ASSIGNMENT: Go over these records and count the lines with the string "Default" in them; the count is all that should be returned.

DATA:

━━━━━━━━

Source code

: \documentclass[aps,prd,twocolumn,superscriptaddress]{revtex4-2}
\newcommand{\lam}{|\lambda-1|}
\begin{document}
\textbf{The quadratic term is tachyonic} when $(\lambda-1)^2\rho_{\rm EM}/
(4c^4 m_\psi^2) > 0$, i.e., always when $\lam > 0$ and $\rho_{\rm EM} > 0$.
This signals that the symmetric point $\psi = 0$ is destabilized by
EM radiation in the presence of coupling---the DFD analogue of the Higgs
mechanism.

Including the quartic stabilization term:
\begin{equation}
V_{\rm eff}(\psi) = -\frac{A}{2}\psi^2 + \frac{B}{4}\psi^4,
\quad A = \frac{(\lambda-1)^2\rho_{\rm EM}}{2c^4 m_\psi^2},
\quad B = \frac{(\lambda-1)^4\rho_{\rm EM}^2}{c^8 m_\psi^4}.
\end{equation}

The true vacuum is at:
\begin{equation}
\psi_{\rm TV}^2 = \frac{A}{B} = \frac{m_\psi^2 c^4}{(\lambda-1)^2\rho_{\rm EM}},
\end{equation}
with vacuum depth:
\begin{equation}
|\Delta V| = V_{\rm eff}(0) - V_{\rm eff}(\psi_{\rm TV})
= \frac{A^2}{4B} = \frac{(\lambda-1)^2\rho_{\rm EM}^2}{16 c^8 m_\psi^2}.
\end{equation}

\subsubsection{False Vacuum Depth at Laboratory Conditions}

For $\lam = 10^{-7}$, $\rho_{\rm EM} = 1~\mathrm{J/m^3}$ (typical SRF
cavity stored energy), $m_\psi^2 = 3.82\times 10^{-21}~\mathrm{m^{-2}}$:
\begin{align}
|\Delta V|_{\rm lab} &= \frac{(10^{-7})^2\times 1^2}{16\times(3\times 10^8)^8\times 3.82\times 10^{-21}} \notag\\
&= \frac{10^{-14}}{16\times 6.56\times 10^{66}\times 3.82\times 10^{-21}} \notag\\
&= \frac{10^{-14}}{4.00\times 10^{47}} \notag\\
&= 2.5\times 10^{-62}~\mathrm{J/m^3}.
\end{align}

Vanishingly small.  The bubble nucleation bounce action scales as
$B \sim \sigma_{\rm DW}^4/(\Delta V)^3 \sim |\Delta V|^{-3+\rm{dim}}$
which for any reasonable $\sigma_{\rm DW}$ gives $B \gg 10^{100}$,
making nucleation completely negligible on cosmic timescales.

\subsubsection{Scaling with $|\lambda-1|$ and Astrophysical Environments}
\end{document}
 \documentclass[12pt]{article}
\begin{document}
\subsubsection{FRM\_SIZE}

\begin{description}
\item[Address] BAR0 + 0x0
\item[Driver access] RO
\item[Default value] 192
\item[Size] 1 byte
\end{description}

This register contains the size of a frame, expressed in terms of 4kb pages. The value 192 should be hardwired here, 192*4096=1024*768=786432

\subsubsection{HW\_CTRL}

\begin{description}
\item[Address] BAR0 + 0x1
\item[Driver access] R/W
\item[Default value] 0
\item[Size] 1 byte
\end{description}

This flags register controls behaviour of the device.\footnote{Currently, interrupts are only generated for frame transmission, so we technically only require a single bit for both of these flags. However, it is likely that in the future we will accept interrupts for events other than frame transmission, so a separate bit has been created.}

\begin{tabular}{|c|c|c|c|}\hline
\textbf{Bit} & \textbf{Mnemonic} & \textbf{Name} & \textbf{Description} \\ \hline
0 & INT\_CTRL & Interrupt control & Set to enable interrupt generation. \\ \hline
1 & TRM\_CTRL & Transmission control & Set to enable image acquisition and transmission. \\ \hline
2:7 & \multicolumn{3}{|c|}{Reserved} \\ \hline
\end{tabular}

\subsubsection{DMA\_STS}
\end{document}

━━━━━━━━

TASK RESULT: 2